A quelques mois des présidentielles de 2007, on ne sait pas encore si les enregistrements vidéo du procès des auteurs de l’attentat de 1985 contre le bateau de Greenpeace deviendront définitivement accessibles au public. Mais, quelle que soit l’issue du litige, des affaires comme celles du Rainbow Warrior ou des retombées de Tchernobyl et bien d’autres, mettent clairement en évidence que des réflexions essentielles restent à mener. Malheureusement, les discours des candidats les plus médiatisés paraissent très superficiels par rapport à la profondeur des problèmes qui se sont creusés dans la société française. Surtout en ce qui concerne la situation sans défense dans laquelle se trouve le citoyen « de base » devant les pouvoirs institutionnels ou de facto.
Le webzine néozélandais Stuff, de même que Tahiti Presse ou encore Monsters and Critics News ou Radio New Zealand, ont répandu la nouvelle. Le jeudi 10 août, la Cour d’Appel néozélandaise a ordonné provisoirement, à titre conservatoire, la suspension de toute diffusion de l’enregistrement vidéo du procès des faux "époux Turenge" Alain Mafart et Dominique Prieur qui avait eu lieu en 1985 dans le cadre de l’affaire du Rainbow Warrior. Le lundi 7 août, la même Cour avait rejeté une action en justice des deux français, mais un nouveau recours de leurs avocats a abouti à cette dernière décision qui vise en particulier les extraits où les deux agents plaident coupables. Des aveux en échange desquels le procureur avait renoncé à plaider la préméditation dans l’homicide dont ils étaient accusés. Pendant deux semaines, Television New Zealand (TVNZ) se voit interdire l’exploitation de ce matériel dans l’attente d’un nouveau jugement.

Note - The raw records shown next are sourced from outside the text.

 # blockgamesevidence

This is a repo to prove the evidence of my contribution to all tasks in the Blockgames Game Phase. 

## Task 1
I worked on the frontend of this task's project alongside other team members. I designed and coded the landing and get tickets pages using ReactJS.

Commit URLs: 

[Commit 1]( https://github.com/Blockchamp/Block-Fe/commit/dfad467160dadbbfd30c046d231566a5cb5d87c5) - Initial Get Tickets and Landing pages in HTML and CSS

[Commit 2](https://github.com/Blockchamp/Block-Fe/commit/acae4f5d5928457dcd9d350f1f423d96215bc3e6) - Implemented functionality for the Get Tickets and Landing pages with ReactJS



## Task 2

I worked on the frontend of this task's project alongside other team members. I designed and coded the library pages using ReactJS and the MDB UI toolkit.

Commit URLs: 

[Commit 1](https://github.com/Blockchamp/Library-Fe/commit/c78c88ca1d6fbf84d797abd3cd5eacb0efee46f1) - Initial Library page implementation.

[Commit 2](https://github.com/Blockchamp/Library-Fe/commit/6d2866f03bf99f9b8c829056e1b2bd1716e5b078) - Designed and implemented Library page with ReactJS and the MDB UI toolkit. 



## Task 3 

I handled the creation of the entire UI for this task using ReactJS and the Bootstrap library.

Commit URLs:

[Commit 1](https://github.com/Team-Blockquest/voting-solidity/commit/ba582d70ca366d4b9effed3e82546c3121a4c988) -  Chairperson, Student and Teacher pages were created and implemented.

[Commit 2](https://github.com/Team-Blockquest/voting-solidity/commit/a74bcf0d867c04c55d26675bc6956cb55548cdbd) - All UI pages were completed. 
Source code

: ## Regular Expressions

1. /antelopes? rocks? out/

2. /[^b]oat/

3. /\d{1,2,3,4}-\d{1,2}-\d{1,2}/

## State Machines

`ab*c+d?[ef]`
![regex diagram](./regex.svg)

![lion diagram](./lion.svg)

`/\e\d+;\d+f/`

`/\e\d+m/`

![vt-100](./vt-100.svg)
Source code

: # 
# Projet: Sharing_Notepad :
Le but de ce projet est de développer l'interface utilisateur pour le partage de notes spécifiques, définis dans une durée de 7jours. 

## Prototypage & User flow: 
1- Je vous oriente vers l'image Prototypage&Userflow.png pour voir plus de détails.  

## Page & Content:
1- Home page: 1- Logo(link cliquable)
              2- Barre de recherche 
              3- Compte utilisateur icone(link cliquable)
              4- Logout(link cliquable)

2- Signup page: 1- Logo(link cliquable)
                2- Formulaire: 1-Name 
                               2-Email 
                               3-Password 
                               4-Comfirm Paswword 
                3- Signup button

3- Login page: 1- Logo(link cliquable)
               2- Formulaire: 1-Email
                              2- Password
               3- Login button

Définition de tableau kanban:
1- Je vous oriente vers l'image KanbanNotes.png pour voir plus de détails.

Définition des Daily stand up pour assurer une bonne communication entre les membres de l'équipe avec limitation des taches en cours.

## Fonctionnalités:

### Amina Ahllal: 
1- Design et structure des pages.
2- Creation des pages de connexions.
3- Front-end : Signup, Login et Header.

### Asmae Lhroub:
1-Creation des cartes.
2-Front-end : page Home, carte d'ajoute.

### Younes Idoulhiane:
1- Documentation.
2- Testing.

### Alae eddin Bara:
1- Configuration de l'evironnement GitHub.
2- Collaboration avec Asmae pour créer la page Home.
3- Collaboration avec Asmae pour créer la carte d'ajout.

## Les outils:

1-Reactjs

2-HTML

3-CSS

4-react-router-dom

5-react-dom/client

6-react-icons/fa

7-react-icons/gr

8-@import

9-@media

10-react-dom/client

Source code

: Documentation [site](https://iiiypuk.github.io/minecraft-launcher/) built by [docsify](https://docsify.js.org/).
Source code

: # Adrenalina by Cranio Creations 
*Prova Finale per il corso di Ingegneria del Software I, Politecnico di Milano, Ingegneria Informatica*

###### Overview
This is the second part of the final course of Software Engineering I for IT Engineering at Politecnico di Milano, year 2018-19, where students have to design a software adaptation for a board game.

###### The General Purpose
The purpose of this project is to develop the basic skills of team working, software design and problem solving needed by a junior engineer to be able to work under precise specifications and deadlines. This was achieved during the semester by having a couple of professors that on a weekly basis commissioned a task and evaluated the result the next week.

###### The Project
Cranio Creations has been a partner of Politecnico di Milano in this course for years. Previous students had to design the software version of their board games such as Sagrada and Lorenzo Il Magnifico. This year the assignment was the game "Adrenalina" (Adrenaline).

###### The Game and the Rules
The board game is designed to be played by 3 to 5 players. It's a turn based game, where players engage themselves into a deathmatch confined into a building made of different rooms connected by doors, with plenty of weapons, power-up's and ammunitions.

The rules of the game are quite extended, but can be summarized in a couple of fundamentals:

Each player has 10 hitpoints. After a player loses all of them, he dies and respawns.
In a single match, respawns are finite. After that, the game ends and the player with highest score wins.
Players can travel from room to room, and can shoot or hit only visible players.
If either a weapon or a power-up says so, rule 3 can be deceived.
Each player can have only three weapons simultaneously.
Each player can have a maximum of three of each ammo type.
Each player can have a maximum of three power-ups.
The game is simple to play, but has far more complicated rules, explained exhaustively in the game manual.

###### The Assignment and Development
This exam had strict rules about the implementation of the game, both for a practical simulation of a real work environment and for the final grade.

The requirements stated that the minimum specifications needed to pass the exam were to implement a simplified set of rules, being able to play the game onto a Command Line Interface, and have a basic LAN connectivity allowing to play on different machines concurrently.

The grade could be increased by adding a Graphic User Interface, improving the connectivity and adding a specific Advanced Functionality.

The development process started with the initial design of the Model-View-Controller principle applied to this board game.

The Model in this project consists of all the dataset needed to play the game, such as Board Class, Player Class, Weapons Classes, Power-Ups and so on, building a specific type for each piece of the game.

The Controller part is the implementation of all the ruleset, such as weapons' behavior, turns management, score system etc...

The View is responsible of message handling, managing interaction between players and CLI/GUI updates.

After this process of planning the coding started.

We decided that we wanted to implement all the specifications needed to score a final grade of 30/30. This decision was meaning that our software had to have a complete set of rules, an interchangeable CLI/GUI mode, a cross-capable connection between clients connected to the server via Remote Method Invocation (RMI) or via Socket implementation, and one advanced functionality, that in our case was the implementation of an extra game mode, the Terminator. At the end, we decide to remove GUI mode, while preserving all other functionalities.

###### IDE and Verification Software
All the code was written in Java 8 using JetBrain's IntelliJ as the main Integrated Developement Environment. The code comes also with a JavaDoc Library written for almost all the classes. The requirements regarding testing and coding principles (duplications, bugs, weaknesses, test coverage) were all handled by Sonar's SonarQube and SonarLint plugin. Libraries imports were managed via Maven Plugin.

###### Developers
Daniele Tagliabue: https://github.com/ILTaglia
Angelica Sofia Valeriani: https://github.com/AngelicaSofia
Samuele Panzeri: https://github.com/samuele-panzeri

C’est vrai qu’on peut être choqué par un tel usage de l’enregistrement d’un procès. D’après Tahiti Presse, les avocats des militaires français plaident que [leurs] "clients n’ont jamais, lors du procès de juillet 1985, approuvé le fait que les images résultant de la mise en place d’un circuit fermé de télévision (à la fois pour des raisons de sécurité et afin de permettre aux plus de 150 journalistes venus couvrir l’événement d’assister au procès dans une salle attenante à la salle d’audience) soient par la suite conservées de façon permanente". Un argument qui paraît solide, même si la véritable question serait de savoir si la majorité des citoyens a eu accès à des informations suffisantes lui permettant de connaître "ce qui s’est dit" au cours du procès.

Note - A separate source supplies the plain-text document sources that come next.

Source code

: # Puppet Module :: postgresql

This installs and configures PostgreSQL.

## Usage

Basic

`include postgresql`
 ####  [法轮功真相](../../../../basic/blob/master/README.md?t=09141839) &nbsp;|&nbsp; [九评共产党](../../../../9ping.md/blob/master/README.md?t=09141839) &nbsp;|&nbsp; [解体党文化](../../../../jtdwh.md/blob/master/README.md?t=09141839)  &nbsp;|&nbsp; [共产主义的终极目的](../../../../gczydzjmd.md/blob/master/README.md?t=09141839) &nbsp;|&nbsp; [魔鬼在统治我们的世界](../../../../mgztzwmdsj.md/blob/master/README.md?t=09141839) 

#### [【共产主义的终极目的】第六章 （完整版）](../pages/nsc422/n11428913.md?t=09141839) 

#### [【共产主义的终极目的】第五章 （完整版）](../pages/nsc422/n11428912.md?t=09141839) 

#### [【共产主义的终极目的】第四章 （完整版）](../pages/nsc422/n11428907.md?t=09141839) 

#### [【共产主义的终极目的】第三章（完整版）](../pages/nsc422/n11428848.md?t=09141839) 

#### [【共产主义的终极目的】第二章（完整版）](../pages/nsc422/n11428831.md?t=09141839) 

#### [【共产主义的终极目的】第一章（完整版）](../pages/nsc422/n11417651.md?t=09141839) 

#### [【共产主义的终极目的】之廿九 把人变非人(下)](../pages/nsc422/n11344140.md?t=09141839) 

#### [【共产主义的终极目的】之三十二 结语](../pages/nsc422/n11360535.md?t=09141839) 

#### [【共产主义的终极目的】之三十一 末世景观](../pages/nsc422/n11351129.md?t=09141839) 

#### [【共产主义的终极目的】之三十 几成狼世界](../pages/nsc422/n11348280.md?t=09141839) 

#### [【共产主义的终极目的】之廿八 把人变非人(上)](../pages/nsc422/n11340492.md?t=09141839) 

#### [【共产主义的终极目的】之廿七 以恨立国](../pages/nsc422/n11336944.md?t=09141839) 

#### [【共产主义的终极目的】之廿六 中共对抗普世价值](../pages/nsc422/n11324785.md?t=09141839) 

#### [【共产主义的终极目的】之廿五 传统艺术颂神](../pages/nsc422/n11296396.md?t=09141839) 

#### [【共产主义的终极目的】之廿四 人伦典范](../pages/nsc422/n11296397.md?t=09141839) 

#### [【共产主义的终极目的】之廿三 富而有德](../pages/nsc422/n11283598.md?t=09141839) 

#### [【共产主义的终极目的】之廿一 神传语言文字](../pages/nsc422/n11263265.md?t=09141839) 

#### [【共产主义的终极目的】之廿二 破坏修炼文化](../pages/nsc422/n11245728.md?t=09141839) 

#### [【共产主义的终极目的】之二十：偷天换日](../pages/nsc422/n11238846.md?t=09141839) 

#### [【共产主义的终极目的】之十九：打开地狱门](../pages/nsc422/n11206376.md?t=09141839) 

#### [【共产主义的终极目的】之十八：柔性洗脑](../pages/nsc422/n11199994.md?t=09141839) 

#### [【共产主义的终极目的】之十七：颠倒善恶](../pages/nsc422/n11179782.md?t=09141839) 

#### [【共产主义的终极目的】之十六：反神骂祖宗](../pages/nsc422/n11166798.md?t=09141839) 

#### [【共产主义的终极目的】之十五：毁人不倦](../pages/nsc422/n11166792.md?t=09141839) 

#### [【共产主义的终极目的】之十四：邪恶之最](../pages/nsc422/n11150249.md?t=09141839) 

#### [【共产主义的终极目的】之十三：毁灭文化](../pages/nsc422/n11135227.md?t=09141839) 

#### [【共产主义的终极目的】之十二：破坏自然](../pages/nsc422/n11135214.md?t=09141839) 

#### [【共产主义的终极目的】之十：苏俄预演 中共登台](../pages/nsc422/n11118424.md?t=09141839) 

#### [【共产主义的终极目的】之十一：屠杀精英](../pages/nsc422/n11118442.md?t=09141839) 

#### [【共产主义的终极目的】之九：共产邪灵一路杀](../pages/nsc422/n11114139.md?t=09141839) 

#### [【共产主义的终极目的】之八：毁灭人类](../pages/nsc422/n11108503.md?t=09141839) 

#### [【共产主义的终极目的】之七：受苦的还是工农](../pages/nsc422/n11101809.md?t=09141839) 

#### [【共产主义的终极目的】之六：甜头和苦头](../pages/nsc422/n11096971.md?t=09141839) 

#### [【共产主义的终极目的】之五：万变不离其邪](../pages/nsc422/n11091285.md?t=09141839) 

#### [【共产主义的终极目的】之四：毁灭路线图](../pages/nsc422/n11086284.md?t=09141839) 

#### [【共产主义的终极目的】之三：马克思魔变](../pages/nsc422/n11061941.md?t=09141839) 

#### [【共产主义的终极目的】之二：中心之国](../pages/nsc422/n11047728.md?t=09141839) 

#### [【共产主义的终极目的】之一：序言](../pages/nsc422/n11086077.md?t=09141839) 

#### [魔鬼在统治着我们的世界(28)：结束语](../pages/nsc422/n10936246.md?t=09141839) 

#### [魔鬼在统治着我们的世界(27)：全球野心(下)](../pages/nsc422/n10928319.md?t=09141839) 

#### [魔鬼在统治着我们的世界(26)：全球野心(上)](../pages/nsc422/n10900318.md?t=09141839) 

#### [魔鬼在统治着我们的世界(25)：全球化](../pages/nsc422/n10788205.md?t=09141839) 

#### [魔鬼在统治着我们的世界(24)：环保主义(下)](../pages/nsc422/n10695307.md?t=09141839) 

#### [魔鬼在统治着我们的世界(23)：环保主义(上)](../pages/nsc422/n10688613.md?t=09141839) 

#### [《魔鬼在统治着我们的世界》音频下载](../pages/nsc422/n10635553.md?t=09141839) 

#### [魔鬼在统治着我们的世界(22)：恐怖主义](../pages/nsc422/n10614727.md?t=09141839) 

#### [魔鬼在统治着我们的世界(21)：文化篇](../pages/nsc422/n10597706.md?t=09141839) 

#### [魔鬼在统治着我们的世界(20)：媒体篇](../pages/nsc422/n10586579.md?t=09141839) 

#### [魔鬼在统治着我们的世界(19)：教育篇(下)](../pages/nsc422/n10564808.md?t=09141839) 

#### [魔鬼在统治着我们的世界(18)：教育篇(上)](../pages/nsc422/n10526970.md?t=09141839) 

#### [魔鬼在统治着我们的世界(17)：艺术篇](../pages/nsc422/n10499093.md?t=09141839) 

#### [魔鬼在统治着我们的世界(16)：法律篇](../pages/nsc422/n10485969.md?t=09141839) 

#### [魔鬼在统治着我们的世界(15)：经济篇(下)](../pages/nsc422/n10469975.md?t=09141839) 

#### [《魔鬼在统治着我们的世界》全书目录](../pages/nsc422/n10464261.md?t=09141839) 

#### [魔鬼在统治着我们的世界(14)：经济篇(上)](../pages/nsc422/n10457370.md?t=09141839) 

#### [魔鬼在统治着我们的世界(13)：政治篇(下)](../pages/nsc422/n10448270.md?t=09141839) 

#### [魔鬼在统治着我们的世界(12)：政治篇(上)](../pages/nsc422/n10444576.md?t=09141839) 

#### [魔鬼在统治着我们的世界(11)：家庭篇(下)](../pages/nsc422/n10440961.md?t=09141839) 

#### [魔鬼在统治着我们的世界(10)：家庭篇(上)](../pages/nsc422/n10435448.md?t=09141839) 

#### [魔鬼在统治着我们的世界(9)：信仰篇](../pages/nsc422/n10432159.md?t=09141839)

En même temps, la situation qui s’est produite témoigne sans doute d’une profonde indignation des institutions et de l’opinion publique de la Nouvelle-Zélande devant le comportement des autorités françaises tout au long de l’affaire du Rainbow Warrior depuis 1985. Un fonctionnement qui, si on va au fond des choses, n’a fait que suivre une certaine logique. Mais cette fois-ci, il y avait en face un Etat souverain avec des moyens pour riposter et l’ONU pour arbitrer. Nous devrions à mon sens en profiter pour nous interroger sur ce qui nécessite un changement dans le tissu institutionnel français. D’autant plus qu’à l’incident du Rainbow Warrior sont venues s’ajouter l’affaire des retombées des essais nucléaires et du manque d’information dont semblent avoir été victimes civiles et militaires, ainsi que celle des conséquences de l’accident nucléaire de Tchernobyl.
En juillet 1985, l’organisation Greenpeace préparait un rassemblement maritime pour protester contre les essais nucléaires français à Mururoa. A cette fin, le Rainbow Warrior mouillait à Auckland en Nouvelle-Zélande. François Mitterrand était président de la République, Laurent Fabius premier ministre et Charles Hernu ministre de la défense, lorsque le chef des services secrets, l’amiral Pierre Lacoste, a lancé l’opération Satanic. A l’époque, Georgina Dufoix était porte-parole du gouvernement et Roland Dumas, ministre des relations extérieures. Jack Lang "n’était que" ministre de la culture. François Hollande était "seulement" devenu depuis 1980 un conseiller écouté de François Mitterrand et par la suite un collaborateur habituel des gouvernements.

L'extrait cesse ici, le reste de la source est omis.